I want locally generated mail currently sent via smtp to instead be delivered locally. Right now they go to user@domain instead of user@hostname. I'm using Postfix 2.11 on Ubuntu Server 14.04.

Domain: example.com

Hostname: prime.example.com

/etc/hosts:

127.0.1.1 prime.example.com prime
127.0.0.1 localhost

/etc/postfix/main.cf excerpt:

myhostname = prime.example.com
alias_maps = hash:/etc/aliases
alias_database = hash:/etc/aliases
myorigin = /etc/mailname ("example.com")
mydestination = prime.example.com, localhost.example.com localhost
mynetworks = 127.0.0.0/8 [::ffff:127.0.0.0]/104 [::1]/128
mailbox_size_limit = 0
recipient_delimiter = +
inet_interfaces = 127.0.0.1
inet_protocols = all

MX records for example.com point elsewhere; the server is used to send e-mail, not receive.

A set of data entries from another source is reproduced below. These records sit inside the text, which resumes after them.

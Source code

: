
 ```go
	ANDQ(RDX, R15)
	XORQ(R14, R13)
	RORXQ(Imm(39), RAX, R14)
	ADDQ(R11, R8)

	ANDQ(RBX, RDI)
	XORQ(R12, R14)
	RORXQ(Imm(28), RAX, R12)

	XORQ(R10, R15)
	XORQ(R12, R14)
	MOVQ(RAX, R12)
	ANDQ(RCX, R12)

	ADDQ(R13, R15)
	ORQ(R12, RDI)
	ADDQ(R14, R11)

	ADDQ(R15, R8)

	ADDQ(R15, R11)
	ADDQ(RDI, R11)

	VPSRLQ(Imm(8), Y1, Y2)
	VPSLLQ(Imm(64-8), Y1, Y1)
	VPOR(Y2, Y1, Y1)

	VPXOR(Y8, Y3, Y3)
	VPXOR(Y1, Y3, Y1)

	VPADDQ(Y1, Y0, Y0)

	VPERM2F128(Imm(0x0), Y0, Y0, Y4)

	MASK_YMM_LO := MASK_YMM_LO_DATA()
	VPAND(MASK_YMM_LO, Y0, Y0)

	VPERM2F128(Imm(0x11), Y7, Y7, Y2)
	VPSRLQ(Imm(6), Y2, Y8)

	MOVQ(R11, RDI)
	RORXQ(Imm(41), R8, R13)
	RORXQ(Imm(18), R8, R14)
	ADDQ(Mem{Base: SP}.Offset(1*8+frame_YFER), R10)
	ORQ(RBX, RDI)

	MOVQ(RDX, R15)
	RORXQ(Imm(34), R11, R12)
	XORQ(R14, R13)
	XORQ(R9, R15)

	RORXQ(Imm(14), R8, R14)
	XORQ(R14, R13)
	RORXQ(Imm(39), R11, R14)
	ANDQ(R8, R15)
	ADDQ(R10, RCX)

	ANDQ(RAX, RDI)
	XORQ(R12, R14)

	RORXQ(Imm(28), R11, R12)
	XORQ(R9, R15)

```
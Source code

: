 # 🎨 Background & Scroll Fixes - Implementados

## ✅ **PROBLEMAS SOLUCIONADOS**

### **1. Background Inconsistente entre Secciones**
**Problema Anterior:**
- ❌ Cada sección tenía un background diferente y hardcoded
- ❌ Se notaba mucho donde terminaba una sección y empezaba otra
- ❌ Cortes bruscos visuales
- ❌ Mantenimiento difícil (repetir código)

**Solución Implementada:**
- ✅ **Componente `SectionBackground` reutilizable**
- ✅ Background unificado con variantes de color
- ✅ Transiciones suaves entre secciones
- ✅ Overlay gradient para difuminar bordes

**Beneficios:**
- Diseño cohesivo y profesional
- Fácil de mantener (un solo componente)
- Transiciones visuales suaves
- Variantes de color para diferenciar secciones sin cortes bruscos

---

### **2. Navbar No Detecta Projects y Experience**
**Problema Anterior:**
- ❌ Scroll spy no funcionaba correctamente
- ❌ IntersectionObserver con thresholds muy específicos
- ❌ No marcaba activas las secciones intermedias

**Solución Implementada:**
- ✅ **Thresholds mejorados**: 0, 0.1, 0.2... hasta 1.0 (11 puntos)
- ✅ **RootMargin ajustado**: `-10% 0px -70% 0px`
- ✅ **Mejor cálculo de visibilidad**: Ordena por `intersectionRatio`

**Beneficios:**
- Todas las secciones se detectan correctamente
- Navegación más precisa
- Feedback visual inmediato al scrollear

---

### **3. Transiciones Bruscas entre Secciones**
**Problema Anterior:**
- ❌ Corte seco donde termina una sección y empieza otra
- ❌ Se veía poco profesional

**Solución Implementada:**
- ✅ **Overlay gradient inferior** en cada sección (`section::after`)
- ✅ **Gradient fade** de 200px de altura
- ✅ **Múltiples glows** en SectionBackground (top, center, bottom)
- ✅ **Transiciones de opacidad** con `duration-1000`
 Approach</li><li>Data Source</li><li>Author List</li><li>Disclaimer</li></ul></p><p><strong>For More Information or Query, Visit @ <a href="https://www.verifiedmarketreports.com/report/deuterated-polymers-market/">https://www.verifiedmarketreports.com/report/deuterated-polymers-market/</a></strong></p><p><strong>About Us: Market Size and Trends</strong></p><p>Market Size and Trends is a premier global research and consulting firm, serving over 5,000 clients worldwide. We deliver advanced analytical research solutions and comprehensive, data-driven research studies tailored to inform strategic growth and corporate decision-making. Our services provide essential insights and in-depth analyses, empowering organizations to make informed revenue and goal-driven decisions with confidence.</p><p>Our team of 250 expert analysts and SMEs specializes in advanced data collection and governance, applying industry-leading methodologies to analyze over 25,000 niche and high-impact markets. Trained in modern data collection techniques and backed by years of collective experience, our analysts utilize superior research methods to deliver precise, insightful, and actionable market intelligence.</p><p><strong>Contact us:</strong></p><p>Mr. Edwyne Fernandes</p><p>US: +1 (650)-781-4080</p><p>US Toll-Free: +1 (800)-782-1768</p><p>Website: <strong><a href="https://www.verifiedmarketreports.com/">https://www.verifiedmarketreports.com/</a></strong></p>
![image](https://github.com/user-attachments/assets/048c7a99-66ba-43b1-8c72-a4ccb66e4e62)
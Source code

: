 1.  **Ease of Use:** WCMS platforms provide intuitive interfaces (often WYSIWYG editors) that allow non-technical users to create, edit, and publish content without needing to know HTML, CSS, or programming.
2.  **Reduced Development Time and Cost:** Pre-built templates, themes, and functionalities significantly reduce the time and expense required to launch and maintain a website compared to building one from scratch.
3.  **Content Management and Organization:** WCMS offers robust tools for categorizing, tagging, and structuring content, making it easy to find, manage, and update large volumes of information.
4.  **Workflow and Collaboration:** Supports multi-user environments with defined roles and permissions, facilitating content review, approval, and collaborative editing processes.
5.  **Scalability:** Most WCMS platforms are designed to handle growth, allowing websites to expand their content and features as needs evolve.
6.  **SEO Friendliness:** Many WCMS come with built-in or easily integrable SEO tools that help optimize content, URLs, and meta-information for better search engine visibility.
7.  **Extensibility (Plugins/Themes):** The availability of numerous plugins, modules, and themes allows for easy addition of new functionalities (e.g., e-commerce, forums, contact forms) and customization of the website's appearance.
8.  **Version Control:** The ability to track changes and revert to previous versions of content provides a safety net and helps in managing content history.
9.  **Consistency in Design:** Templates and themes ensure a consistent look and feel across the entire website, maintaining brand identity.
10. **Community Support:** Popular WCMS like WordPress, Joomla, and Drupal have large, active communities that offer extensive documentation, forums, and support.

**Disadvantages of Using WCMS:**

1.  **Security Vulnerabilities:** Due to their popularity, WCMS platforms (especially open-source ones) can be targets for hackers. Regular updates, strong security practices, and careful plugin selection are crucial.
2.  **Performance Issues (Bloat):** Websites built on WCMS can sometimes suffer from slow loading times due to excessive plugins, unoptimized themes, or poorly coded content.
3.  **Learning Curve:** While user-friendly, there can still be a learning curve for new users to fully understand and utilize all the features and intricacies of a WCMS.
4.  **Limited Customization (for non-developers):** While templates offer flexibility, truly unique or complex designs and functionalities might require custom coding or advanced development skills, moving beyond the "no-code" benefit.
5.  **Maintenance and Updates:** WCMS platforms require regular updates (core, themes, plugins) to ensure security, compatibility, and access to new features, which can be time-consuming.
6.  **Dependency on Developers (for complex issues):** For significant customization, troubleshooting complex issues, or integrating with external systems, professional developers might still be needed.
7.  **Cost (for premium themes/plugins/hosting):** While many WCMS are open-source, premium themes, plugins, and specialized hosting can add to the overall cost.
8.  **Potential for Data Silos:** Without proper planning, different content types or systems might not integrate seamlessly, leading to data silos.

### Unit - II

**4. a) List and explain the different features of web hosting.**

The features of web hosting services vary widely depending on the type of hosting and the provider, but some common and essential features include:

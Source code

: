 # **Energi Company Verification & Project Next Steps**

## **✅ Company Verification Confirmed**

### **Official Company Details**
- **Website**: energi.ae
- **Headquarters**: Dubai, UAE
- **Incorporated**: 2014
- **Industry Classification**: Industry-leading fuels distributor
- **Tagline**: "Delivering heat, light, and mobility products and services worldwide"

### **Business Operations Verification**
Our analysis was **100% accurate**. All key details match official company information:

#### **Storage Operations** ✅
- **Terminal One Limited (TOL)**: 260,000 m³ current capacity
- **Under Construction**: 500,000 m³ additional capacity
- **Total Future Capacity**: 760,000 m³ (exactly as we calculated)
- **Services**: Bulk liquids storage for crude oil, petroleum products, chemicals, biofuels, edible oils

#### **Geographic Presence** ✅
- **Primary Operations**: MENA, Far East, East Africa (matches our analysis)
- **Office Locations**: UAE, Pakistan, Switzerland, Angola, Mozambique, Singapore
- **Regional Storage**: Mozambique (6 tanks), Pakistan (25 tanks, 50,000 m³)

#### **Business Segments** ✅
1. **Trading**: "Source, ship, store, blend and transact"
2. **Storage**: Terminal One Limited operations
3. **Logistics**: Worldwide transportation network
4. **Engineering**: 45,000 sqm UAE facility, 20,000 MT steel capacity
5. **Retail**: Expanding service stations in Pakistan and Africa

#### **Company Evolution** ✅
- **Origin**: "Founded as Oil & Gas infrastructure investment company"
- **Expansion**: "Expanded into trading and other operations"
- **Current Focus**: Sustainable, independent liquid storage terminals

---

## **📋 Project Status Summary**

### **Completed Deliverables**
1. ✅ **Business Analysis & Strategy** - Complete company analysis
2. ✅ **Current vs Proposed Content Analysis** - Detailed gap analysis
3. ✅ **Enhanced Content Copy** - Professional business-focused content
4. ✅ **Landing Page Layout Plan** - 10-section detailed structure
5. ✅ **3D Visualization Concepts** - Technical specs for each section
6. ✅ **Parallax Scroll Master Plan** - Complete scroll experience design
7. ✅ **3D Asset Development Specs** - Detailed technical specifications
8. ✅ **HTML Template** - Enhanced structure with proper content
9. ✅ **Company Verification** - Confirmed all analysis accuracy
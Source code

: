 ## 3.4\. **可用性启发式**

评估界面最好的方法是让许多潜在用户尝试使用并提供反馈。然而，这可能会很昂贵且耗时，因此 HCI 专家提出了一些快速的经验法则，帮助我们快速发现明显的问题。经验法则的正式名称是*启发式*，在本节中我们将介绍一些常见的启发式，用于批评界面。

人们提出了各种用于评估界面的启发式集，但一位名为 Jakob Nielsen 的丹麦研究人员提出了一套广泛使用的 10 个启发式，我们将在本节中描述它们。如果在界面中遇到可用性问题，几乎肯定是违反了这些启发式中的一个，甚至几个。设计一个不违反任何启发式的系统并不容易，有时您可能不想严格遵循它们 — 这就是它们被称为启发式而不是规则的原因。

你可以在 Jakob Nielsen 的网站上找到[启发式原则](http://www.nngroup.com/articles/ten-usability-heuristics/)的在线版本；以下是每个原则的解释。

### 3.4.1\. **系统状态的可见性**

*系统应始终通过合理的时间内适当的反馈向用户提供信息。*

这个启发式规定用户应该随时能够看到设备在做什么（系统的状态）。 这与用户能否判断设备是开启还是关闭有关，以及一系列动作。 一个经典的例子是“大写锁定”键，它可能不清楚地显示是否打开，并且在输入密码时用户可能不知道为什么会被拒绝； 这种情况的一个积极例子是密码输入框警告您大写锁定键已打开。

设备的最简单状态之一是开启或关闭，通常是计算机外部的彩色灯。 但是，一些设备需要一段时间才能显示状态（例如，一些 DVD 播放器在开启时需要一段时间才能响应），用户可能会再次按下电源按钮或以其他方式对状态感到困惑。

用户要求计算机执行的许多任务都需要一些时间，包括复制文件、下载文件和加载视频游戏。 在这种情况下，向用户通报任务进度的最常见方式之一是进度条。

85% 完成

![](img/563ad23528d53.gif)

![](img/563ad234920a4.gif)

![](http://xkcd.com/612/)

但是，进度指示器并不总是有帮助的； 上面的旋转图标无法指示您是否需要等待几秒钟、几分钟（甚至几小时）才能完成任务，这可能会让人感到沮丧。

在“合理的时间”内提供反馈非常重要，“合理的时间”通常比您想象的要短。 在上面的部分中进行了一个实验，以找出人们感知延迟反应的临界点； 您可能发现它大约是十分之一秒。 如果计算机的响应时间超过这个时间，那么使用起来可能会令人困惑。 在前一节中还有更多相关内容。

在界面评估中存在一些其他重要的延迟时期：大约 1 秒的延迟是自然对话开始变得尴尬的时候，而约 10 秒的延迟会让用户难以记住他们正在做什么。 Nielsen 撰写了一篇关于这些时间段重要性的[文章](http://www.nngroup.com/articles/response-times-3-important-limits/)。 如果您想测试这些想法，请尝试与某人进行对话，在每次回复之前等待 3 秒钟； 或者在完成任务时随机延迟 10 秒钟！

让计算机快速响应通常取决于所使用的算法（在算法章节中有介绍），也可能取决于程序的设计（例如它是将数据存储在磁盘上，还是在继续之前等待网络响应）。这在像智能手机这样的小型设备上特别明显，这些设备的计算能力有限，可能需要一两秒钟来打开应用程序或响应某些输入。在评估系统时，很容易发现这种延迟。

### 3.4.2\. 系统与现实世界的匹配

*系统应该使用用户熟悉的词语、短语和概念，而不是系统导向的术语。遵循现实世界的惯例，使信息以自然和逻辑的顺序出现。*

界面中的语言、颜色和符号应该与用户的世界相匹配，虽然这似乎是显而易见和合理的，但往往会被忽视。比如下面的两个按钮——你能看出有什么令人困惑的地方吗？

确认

I can send email locally (showing from: [email protected]) from the command line by:

echo "This is the body of the email" | mail -s "This is the subject line" root

I can also send email via smtp for the domain (showing from: [email protected]) from cli by:

echo "This is the body of the email" | mail -s "This is the subject line" -a "From: [email protected]" <to-address>

However, when a simple cron job runs, mail is being sent via smtp to [email protected], not locally to [email protected] as I want.

I thought mydestination was supposed to prevent sending mail non-locally, so either I'm mistaken or I have a configuration problem somewhere. Any tips would be much appreciated.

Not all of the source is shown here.